New Software Layers

  1. 🤨 Capability Kernel (all the privileged (supervisor mode) code)
  2. Capability confined miscellany:
    1. 🤨 Allocators, with nearly exclusive raw access to necessary things like space and time. Temporary access to refined versions of such things is up for lease.
    2. 🤨 Various shared mutable objects for cap mediated interactions among tenants.
    3. 😀 Merely convenient things you could do for yourself.
  3. 😀 Virtual legacy environments are a motley collection of whatever is necessary to accommodate legacy programs. Some legacy environments host more than one legacy app and allow legacy style communication between them. Legacy apps from different platforms can co-exist in this new world. ‘Legacy apps’ includes most utilities. It makes sense to include even Unix shells to operate in neighborhoods. Objects, such as files, are produced and consumed by legacy apps using legacy APIs, but they also appear as native capability objects, segments in the case of Keykos. With such disguises legacy apps pass as native.
  4. 😀 Native applications designed for a cap system. By ‘native’ I mean how a capability savvy app expects to see it, via a capability.
  5. 🤨 Paranoid’s layer, whose purpose is to understand and selectively permit communications between contexts of which they maintain some theory—to help the user do the right security thing. Capability theory is the tool of this code.
The icon “🤨” is for objects that you use which must be available to programs you don’t trust. That software must guard against maliciously crafted requests that may be designed to corrupt the service you use. The “😀” is for services that behave correctly for benign requests.

Together layers 1 and 2 provide most legacy kernel functions, but in unconventional forms. They exist for Keykos and a good start on layer 3 is available today, except that code does not quite match modern hardware. They are available under an MIT style license. Design and code bugs in layer 2 do not breach the walls established in layer 5, in contrast to legacy monolithic kernels.

Legacy apps are not included here because they are not new, but they remain useful. They are a transplanted old layer, not a ‘new layer’. They are the only programs that are not cap savvy. They each see a nearly empty universe, if they are curious enough to look.

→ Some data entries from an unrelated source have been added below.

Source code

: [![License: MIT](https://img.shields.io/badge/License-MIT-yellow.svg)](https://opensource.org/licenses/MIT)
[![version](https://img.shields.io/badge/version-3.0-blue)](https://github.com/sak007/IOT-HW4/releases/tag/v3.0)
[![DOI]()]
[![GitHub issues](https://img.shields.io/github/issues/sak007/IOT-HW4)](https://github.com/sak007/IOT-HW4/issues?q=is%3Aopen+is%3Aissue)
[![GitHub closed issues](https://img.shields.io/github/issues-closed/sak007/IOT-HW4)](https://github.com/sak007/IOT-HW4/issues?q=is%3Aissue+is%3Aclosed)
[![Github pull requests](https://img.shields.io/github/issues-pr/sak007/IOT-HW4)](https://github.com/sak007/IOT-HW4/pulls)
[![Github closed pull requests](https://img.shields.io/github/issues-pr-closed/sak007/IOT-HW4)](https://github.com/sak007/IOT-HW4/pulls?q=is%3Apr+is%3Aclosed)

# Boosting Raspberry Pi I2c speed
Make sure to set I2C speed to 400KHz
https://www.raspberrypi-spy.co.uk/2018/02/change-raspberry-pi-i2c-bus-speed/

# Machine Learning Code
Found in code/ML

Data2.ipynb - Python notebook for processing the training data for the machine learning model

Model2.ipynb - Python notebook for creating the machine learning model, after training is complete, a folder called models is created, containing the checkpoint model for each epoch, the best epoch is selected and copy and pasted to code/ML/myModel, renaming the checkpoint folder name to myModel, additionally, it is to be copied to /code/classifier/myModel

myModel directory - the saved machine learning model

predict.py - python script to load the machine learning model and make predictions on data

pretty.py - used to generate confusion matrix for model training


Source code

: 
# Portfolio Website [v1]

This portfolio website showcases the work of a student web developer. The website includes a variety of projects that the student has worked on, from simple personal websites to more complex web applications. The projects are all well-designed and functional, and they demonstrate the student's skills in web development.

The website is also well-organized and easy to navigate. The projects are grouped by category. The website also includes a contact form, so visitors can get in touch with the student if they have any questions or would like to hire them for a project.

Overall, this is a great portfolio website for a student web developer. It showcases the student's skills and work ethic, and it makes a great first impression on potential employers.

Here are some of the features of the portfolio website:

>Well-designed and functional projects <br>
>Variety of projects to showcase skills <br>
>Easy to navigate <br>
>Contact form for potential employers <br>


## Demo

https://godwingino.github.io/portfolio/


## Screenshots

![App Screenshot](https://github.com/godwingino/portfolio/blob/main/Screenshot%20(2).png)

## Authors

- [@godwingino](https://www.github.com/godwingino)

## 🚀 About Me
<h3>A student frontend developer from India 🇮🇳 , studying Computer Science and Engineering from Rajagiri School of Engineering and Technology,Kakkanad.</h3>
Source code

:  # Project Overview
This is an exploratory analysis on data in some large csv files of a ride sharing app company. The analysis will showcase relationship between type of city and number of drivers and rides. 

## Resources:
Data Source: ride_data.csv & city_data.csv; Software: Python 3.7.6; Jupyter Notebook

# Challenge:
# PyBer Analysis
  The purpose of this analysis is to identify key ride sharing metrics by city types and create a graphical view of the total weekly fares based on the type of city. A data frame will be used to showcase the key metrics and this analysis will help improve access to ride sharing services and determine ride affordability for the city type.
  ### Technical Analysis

Legacy apps employ layer 3 exclusively. Layer 3 relies on layers 1 and 2 but is constrained to capabilities provided by the logic of layer 5. Capability savvy apps rely on layers 1 and 2 and fit wherever appropriate in a cap system especially within the contexts defined by layer 5 software.

Embedded

Note that this whole plan preserves legacy hardware and legacy applications. You can omit layers 2.2, 3, 4 and 5 and get a secure barebones platform. That is sort of where seL4 is at now but I think they can’t swap their objects. By definition layer 3 is harmless. I bet that someone running a power plant will have a vital app to two for which the sources are unavailable. In that case a fragment of layer 3 will suffice.

I record here an idea because it does not fit elsewhere. A filter is a program that strips extraneous signals from clipboard messages that might be delivered to gullible programs. For instance the content of a clipboard might be produced by a compromised app and delivered to a gullible app in order to compromise it. This can be generally avoided if the clipboard content is stripped down to mere printable ASCII text and shown to the user for confirmation. Such a filter can be installed as appropriate by layer 5.

Layer 5 is responsible for securely telling the user where the walls are. It is also responsible for allowing the user to rearrange these walls, perhaps within limits. If iOS or Android adopted layers 1 and, 2 I suspect they would eventually find it superior and use it in all their offerings. UI designers could and might build their own layer 5 software that would provide almost exactly what their customers see today. I suspect it would take rather less software and fewer bugs as well. Perhaps a spectrum of layer 5 software between the extremes would come about. I would reflexively design a paranoid version. The design of layer 5 is where there are vast differences in what the user:

In each context UI designers will find their job easier. I want to emphasize that security and luxury are compatible. I have yet to convince myself that a typical user can conceive of the implicit walls. Perhaps a radically different screen style would help.

Section 3.7 of this paper discusses legacy apps situated in a capability system in a somewhat different approach.